**Try it**
Before anything else, copy every record below exactly as it stands.

Segment Start: Listed entries

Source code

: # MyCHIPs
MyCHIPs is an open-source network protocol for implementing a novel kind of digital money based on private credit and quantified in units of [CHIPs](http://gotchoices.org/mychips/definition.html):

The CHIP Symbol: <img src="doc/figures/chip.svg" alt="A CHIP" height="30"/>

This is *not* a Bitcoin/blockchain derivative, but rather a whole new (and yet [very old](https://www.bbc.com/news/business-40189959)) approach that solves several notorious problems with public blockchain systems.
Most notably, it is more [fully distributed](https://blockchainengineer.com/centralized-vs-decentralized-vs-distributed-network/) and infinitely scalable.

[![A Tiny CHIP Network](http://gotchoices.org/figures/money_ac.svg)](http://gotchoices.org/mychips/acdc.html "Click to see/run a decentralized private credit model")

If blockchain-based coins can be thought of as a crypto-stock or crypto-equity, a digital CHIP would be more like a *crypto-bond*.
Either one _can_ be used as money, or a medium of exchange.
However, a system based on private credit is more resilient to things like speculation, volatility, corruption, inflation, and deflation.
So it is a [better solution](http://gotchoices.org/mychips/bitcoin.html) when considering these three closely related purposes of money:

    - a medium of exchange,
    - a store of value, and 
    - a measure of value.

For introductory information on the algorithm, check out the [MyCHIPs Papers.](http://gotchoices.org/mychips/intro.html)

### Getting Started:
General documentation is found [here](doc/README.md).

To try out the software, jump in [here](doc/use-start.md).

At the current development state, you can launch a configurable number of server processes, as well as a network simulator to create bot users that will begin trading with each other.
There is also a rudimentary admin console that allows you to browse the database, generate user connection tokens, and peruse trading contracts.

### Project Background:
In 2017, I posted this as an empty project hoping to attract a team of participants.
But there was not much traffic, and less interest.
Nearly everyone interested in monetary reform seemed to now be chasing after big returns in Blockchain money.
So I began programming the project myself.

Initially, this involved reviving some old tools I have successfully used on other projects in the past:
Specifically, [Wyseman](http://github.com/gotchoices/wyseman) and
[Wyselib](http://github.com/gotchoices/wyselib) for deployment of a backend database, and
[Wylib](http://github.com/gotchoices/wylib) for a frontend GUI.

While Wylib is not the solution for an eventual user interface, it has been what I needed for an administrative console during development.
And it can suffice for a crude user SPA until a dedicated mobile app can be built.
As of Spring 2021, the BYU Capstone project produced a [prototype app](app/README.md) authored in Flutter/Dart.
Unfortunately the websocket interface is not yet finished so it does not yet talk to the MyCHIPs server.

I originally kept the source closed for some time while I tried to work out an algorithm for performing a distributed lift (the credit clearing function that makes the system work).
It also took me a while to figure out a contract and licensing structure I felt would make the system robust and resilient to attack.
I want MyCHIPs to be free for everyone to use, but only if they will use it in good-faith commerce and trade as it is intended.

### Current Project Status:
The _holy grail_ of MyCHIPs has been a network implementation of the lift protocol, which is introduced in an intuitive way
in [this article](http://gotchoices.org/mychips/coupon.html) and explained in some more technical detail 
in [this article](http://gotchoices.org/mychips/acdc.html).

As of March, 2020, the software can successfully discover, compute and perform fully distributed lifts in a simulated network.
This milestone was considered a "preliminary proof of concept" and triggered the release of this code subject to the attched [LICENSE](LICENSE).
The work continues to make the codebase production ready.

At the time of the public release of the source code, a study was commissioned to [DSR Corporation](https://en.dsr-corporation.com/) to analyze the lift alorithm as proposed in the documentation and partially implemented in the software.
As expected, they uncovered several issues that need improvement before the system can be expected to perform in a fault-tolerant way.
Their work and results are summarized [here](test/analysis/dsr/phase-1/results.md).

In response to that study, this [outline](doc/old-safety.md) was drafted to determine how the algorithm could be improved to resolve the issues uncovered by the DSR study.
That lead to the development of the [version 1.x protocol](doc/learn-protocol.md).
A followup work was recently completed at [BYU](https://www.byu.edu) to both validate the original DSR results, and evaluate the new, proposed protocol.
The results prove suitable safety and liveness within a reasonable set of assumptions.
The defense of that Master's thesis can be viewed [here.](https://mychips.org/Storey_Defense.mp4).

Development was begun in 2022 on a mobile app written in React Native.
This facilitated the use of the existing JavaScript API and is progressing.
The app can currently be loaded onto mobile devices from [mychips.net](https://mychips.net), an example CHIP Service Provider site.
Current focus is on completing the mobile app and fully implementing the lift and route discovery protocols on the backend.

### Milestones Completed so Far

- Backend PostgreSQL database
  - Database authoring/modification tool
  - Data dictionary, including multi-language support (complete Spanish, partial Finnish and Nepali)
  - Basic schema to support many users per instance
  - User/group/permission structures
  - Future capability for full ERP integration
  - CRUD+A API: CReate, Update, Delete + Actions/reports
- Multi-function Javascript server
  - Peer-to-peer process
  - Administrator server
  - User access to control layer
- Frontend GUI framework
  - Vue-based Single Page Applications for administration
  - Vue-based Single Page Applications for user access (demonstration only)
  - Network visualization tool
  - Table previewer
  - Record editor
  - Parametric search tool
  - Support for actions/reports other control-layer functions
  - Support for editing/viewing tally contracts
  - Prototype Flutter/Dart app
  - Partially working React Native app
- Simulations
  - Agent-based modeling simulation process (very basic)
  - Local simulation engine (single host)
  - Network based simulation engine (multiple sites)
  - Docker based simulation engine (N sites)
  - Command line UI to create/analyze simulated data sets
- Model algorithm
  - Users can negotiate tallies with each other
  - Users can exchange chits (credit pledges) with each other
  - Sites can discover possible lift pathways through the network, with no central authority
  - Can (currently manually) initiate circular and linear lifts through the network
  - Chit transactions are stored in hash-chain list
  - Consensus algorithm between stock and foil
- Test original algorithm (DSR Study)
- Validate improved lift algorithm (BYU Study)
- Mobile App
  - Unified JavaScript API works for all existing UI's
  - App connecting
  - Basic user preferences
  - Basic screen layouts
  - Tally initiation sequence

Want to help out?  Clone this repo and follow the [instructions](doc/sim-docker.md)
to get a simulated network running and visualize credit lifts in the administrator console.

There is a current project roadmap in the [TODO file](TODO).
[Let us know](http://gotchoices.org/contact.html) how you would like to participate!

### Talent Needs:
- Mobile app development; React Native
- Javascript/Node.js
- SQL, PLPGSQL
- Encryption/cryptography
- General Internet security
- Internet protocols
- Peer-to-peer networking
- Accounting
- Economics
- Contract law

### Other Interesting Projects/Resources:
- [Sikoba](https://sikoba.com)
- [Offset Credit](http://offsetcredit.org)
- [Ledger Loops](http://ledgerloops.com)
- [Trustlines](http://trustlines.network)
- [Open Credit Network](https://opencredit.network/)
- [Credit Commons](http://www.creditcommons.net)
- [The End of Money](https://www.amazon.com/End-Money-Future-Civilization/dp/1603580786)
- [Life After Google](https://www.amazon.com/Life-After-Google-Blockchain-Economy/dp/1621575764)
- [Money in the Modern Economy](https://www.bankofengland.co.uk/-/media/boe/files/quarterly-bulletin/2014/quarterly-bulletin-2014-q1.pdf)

Segment End: Listed entries

**Response for this exercise**
Source code

: # MyCHIPs
MyCHIPs is an open-source network protocol for implementing a novel kind of digital money based on private credit and quantified in units of [CHIPs](http://gotchoices.org/mychips/definition.html):

The CHIP Symbol: <img src="doc/figures/chip.svg" alt="A CHIP" height="30"/>

This is *not* a Bitcoin/blockchain derivative, but rather a whole new (and yet [very old](https://www.bbc.com/news/business-40189959)) approach that solves several notorious problems with public blockchain systems.
Most notably, it is more [fully distributed](https://blockchainengineer.com/centralized-vs-decentralized-vs-distributed-network/) and infinitely scalable.

[![A Tiny CHIP Network](http://gotchoices.org/figures/money_ac.svg)](http://gotchoices.org/mychips/acdc.html "Click to see/run a decentralized private credit model")

If blockchain-based coins can be thought of as a crypto-stock or crypto-equity, a digital CHIP would be more like a *crypto-bond*.
Either one _can_ be used as money, or a medium of exchange.
However, a system based on private credit is more resilient to things like speculation, volatility, corruption, inflation, and deflation.
So it is a [better solution](http://gotchoices.org/mychips/bitcoin.html) when considering these three closely related purposes of money:

    - a medium of exchange,
    - a store of value, and 
    - a measure of value.

For introductory information on the algorithm, check out the [MyCHIPs Papers.](http://gotchoices.org/mychips/intro.html)

### Getting Started:
General documentation is found [here](doc/README.md).

To try out the software, jump in [here](doc/use-start.md).

At the current development state, you can launch a configurable number of server processes, as well as a network simulator to create bot users that will begin trading with each other.
There is also a rudimentary admin console that allows you to browse the database, generate user connection tokens, and peruse trading contracts.

### Project Background:
In 2017, I posted this as an empty project hoping to attract a team of participants.
But there was not much traffic, and less interest.
Nearly everyone interested in monetary reform seemed to now be chasing after big returns in Blockchain money.
So I began programming the project myself.

Initially, this involved reviving some old tools I have successfully used on other projects in the past:
Specifically, [Wyseman](http://github.com/gotchoices/wyseman) and
[Wyselib](http://github.com/gotchoices/wyselib) for deployment of a backend database, and
[Wylib](http://github.com/gotchoices/wylib) for a frontend GUI.

While Wylib is not the solution for an eventual user interface, it has been what I needed for an administrative console during development.
And it can suffice for a crude user SPA until a dedicated mobile app can be built.
As of Spring 2021, the BYU Capstone project produced a [prototype app](app/README.md) authored in Flutter/Dart.
Unfortunately the websocket interface is not yet finished so it does not yet talk to the MyCHIPs server.

I originally kept the source closed for some time while I tried to work out an algorithm for performing a distributed lift (the credit clearing function that makes the system work).
It also took me a while to figure out a contract and licensing structure I felt would make the system robust and resilient to attack.
I want MyCHIPs to be free for everyone to use, but only if they will use it in good-faith commerce and trade as it is intended.

### Current Project Status:
The _holy grail_ of MyCHIPs has been a network implementation of the lift protocol, which is introduced in an intuitive way
in [this article](http://gotchoices.org/mychips/coupon.html) and explained in some more technical detail 
in [this article](http://gotchoices.org/mychips/acdc.html).

As of March, 2020, the software can successfully discover, compute and perform fully distributed lifts in a simulated network.
This milestone was considered a "preliminary proof of concept" and triggered the release of this code subject to the attched [LICENSE](LICENSE).
The work continues to make the codebase production ready.

At the time of the public release of the source code, a study was commissioned to [DSR Corporation](https://en.dsr-corporation.com/) to analyze the lift alorithm as proposed in the documentation and partially implemented in the software.
As expected, they uncovered several issues that need improvement before the system can be expected to perform in a fault-tolerant way.
Their work and results are summarized [here](test/analysis/dsr/phase-1/results.md).

In response to that study, this [outline](doc/old-safety.md) was drafted to determine how the algorithm could be improved to resolve the issues uncovered by the DSR study.
That lead to the development of the [version 1.x protocol](doc/learn-protocol.md).
A followup work was recently completed at [BYU](https://www.byu.edu) to both validate the original DSR results, and evaluate the new, proposed protocol.
The results prove suitable safety and liveness within a reasonable set of assumptions.
The defense of that Master's thesis can be viewed [here.](https://mychips.org/Storey_Defense.mp4).

Development was begun in 2022 on a mobile app written in React Native.
This facilitated the use of the existing JavaScript API and is progressing.
The app can currently be loaded onto mobile devices from [mychips.net](https://mychips.net), an example CHIP Service Provider site.
Current focus is on completing the mobile app and fully implementing the lift and route discovery protocols on the backend.

### Milestones Completed so Far

- Backend PostgreSQL database
  - Database authoring/modification tool
  - Data dictionary, including multi-language support (complete Spanish, partial Finnish and Nepali)
  - Basic schema to support many users per instance
  - User/group/permission structures
  - Future capability for full ERP integration
  - CRUD+A API: CReate, Update, Delete + Actions/reports
- Multi-function Javascript server
  - Peer-to-peer process
  - Administrator server
  - User access to control layer
- Frontend GUI framework
  - Vue-based Single Page Applications for administration
  - Vue-based Single Page Applications for user access (demonstration only)
  - Network visualization tool
  - Table previewer
  - Record editor
  - Parametric search tool
  - Support for actions/reports other control-layer functions
  - Support for editing/viewing tally contracts
  - Prototype Flutter/Dart app
  - Partially working React Native app
- Simulations
  - Agent-based modeling simulation process (very basic)
  - Local simulation engine (single host)
  - Network based simulation engine (multiple sites)
  - Docker based simulation engine (N sites)
  - Command line UI to create/analyze simulated data sets
- Model algorithm
  - Users can negotiate tallies with each other
  - Users can exchange chits (credit pledges) with each other
  - Sites can discover possible lift pathways through the network, with no central authority
  - Can (currently manually) initiate circular and linear lifts through the network
  - Chit transactions are stored in hash-chain list
  - Consensus algorithm between stock and foil
- Test original algorithm (DSR Study)
- Validate improved lift algorithm (BYU Study)
- Mobile App
  - Unified JavaScript API works for all existing UI's
  - App connecting
  - Basic user preferences
  - Basic screen layouts
  - Tally initiation sequence

Want to help out?  Clone this repo and follow the [instructions](doc/sim-docker.md)
to get a simulated network running and visualize credit lifts in the administrator console.

There is a current project roadmap in the [TODO file](TODO).
[Let us know](http://gotchoices.org/contact.html) how you would like to participate!

### Talent Needs:
- Mobile app development; React Native
- Javascript/Node.js
- SQL, PLPGSQL
- Encryption/cryptography
- General Internet security
- Internet protocols
- Peer-to-peer networking
- Accounting
- Economics
- Contract law

### Other Interesting Projects/Resources:
- [Sikoba](https://sikoba.com)
- [Offset Credit](http://offsetcredit.org)
- [Ledger Loops](http://ledgerloops.com)
- [Trustlines](http://trustlines.network)
- [Open Credit Network](https://opencredit.network/)
- [Credit Commons](http://www.creditcommons.net)
- [The End of Money](https://www.amazon.com/End-Money-Future-Civilization/dp/1603580786)
- [Life After Google](https://www.amazon.com/Life-After-Google-Blockchain-Economy/dp/1621575764)
- [Money in the Modern Economy](https://www.bankofengland.co.uk/-/media/boe/files/quarterly-bulletin/2014/quarterly-bulletin-2014-q1.pdf)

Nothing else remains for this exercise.